(Items listed in a dataset)
────────────────
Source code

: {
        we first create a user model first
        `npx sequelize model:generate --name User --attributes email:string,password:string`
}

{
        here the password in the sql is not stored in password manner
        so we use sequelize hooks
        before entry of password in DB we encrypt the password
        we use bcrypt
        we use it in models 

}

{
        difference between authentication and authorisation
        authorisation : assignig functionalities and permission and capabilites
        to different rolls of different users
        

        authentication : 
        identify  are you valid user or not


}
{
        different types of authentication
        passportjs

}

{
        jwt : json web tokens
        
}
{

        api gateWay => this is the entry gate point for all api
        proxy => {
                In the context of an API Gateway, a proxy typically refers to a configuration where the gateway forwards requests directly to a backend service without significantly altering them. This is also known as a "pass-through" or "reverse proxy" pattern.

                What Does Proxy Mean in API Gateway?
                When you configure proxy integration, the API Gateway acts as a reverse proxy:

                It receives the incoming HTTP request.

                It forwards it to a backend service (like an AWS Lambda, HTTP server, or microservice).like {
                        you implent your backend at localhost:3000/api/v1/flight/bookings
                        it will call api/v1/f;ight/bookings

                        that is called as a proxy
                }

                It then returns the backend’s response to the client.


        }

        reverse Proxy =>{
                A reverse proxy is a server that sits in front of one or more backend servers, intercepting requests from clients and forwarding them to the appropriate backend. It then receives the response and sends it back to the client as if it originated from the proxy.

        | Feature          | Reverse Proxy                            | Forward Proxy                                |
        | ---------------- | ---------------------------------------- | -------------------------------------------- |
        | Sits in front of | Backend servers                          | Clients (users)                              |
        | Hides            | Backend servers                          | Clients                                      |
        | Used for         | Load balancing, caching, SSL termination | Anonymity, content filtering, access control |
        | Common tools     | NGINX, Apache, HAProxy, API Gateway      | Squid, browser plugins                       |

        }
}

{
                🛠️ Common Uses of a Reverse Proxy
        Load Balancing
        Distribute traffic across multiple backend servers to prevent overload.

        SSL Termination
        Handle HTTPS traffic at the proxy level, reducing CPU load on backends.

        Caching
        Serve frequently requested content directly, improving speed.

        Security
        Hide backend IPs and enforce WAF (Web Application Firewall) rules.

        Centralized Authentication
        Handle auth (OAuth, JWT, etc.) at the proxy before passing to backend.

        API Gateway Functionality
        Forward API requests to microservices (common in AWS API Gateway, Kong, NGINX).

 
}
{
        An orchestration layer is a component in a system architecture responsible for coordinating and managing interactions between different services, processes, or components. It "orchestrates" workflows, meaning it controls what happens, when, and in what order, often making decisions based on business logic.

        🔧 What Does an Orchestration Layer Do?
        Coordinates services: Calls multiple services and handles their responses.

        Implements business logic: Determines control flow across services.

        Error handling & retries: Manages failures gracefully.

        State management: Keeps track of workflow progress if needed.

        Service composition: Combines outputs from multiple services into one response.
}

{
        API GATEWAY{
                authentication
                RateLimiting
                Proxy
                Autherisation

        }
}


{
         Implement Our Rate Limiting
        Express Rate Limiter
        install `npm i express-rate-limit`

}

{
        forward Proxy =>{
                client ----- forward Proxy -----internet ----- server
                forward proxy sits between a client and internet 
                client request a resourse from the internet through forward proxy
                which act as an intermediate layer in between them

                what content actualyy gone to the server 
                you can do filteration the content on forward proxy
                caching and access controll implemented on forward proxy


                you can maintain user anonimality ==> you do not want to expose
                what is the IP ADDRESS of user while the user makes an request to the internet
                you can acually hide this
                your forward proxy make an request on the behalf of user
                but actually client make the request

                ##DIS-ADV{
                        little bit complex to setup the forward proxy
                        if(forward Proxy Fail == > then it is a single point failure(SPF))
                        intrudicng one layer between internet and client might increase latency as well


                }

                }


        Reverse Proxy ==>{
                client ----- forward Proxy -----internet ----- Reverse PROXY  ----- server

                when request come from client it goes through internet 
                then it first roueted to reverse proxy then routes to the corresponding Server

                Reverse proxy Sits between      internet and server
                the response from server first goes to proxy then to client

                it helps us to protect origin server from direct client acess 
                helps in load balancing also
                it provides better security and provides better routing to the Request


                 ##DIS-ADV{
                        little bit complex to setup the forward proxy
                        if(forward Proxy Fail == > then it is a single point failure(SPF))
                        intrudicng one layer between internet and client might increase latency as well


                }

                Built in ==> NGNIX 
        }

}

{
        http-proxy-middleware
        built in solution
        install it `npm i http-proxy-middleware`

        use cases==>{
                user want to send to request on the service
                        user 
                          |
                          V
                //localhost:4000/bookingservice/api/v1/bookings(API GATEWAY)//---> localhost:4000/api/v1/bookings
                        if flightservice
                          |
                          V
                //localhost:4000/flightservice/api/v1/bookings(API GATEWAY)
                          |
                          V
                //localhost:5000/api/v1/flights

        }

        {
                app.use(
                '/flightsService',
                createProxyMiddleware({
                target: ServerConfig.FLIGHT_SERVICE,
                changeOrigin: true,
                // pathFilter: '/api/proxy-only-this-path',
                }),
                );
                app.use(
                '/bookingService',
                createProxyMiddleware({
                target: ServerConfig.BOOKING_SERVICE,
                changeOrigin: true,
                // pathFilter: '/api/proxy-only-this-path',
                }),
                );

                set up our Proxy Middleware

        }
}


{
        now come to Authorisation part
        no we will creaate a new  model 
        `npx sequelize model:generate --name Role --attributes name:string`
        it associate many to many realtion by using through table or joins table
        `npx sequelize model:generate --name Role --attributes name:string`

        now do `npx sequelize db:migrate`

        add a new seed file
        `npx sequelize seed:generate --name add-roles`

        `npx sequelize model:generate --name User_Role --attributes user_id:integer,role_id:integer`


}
────────────────
The response has to match the records above word for word.

Source code

: {
        we first create a user model first
        `npx sequelize model:generate --name User --attributes email:string,password:string`
}

{
        here the password in the sql is not stored in password manner
        so we use sequelize hooks
        before entry of password in DB we encrypt the password
        we use bcrypt
        we use it in models 

}

{
        difference between authentication and authorisation
        authorisation : assignig functionalities and permission and capabilites
        to different rolls of different users
        

        authentication : 
        identify  are you valid user or not


}
{
        different types of authentication
        passportjs

}

{
        jwt : json web tokens
        
}
{

        api gateWay => this is the entry gate point for all api
        proxy => {
                In the context of an API Gateway, a proxy typically refers to a configuration where the gateway forwards requests directly to a backend service without significantly altering them. This is also known as a "pass-through" or "reverse proxy" pattern.

                What Does Proxy Mean in API Gateway?
                When you configure proxy integration, the API Gateway acts as a reverse proxy:

                It receives the incoming HTTP request.

                It forwards it to a backend service (like an AWS Lambda, HTTP server, or microservice).like {
                        you implent your backend at localhost:3000/api/v1/flight/bookings
                        it will call api/v1/f;ight/bookings

                        that is called as a proxy
                }

                It then returns the backend’s response to the client.


        }

        reverse Proxy =>{
                A reverse proxy is a server that sits in front of one or more backend servers, intercepting requests from clients and forwarding them to the appropriate backend. It then receives the response and sends it back to the client as if it originated from the proxy.

        | Feature          | Reverse Proxy                            | Forward Proxy                                |
        | ---------------- | ---------------------------------------- | -------------------------------------------- |
        | Sits in front of | Backend servers                          | Clients (users)                              |
        | Hides            | Backend servers                          | Clients                                      |
        | Used for         | Load balancing, caching, SSL termination | Anonymity, content filtering, access control |
        | Common tools     | NGINX, Apache, HAProxy, API Gateway      | Squid, browser plugins                       |

        }
}

{
                🛠️ Common Uses of a Reverse Proxy
        Load Balancing
        Distribute traffic across multiple backend servers to prevent overload.

        SSL Termination
        Handle HTTPS traffic at the proxy level, reducing CPU load on backends.

        Caching
        Serve frequently requested content directly, improving speed.

        Security
        Hide backend IPs and enforce WAF (Web Application Firewall) rules.

        Centralized Authentication
        Handle auth (OAuth, JWT, etc.) at the proxy before passing to backend.

        API Gateway Functionality
        Forward API requests to microservices (common in AWS API Gateway, Kong, NGINX).

 
}
{
        An orchestration layer is a component in a system architecture responsible for coordinating and managing interactions between different services, processes, or components. It "orchestrates" workflows, meaning it controls what happens, when, and in what order, often making decisions based on business logic.

        🔧 What Does an Orchestration Layer Do?
        Coordinates services: Calls multiple services and handles their responses.

        Implements business logic: Determines control flow across services.

        Error handling & retries: Manages failures gracefully.

        State management: Keeps track of workflow progress if needed.

        Service composition: Combines outputs from multiple services into one response.
}

{
        API GATEWAY{
                authentication
                RateLimiting
                Proxy
                Autherisation

        }
}


{
         Implement Our Rate Limiting
        Express Rate Limiter
        install `npm i express-rate-limit`

}

{
        forward Proxy =>{
                client ----- forward Proxy -----internet ----- server
                forward proxy sits between a client and internet 
                client request a resourse from the internet through forward proxy
                which act as an intermediate layer in between them

                what content actualyy gone to the server 
                you can do filteration the content on forward proxy
                caching and access controll implemented on forward proxy


                you can maintain user anonimality ==> you do not want to expose
                what is the IP ADDRESS of user while the user makes an request to the internet
                you can acually hide this
                your forward proxy make an request on the behalf of user
                but actually client make the request

                ##DIS-ADV{
                        little bit complex to setup the forward proxy
                        if(forward Proxy Fail == > then it is a single point failure(SPF))
                        intrudicng one layer between internet and client might increase latency as well


                }

                }


        Reverse Proxy ==>{
                client ----- forward Proxy -----internet ----- Reverse PROXY  ----- server

                when request come from client it goes through internet 
                then it first roueted to reverse proxy then routes to the corresponding Server

                Reverse proxy Sits between      internet and server
                the response from server first goes to proxy then to client

                it helps us to protect origin server from direct client acess 
                helps in load balancing also
                it provides better security and provides better routing to the Request


                 ##DIS-ADV{
                        little bit complex to setup the forward proxy
                        if(forward Proxy Fail == > then it is a single point failure(SPF))
                        intrudicng one layer between internet and client might increase latency as well


                }

                Built in ==> NGNIX 
        }

}

{
        http-proxy-middleware
        built in solution
        install it `npm i http-proxy-middleware`

        use cases==>{
                user want to send to request on the service
                        user 
                          |
                          V
                //localhost:4000/bookingservice/api/v1/bookings(API GATEWAY)//---> localhost:4000/api/v1/bookings
                        if flightservice
                          |
                          V
                //localhost:4000/flightservice/api/v1/bookings(API GATEWAY)
                          |
                          V
                //localhost:5000/api/v1/flights

        }

        {
                app.use(
                '/flightsService',
                createProxyMiddleware({
                target: ServerConfig.FLIGHT_SERVICE,
                changeOrigin: true,
                // pathFilter: '/api/proxy-only-this-path',
                }),
                );
                app.use(
                '/bookingService',
                createProxyMiddleware({
                target: ServerConfig.BOOKING_SERVICE,
                changeOrigin: true,
                // pathFilter: '/api/proxy-only-this-path',
                }),
                );

                set up our Proxy Middleware

        }
}


{
        now come to Authorisation part
        no we will creaate a new  model 
        `npx sequelize model:generate --name Role --attributes name:string`
        it associate many to many realtion by using through table or joins table
        `npx sequelize model:generate --name Role --attributes name:string`

        now do `npx sequelize db:migrate`

        add a new seed file
        `npx sequelize seed:generate --name add-roles`

        `npx sequelize model:generate --name User_Role --attributes user_id:integer,role_id:integer`


}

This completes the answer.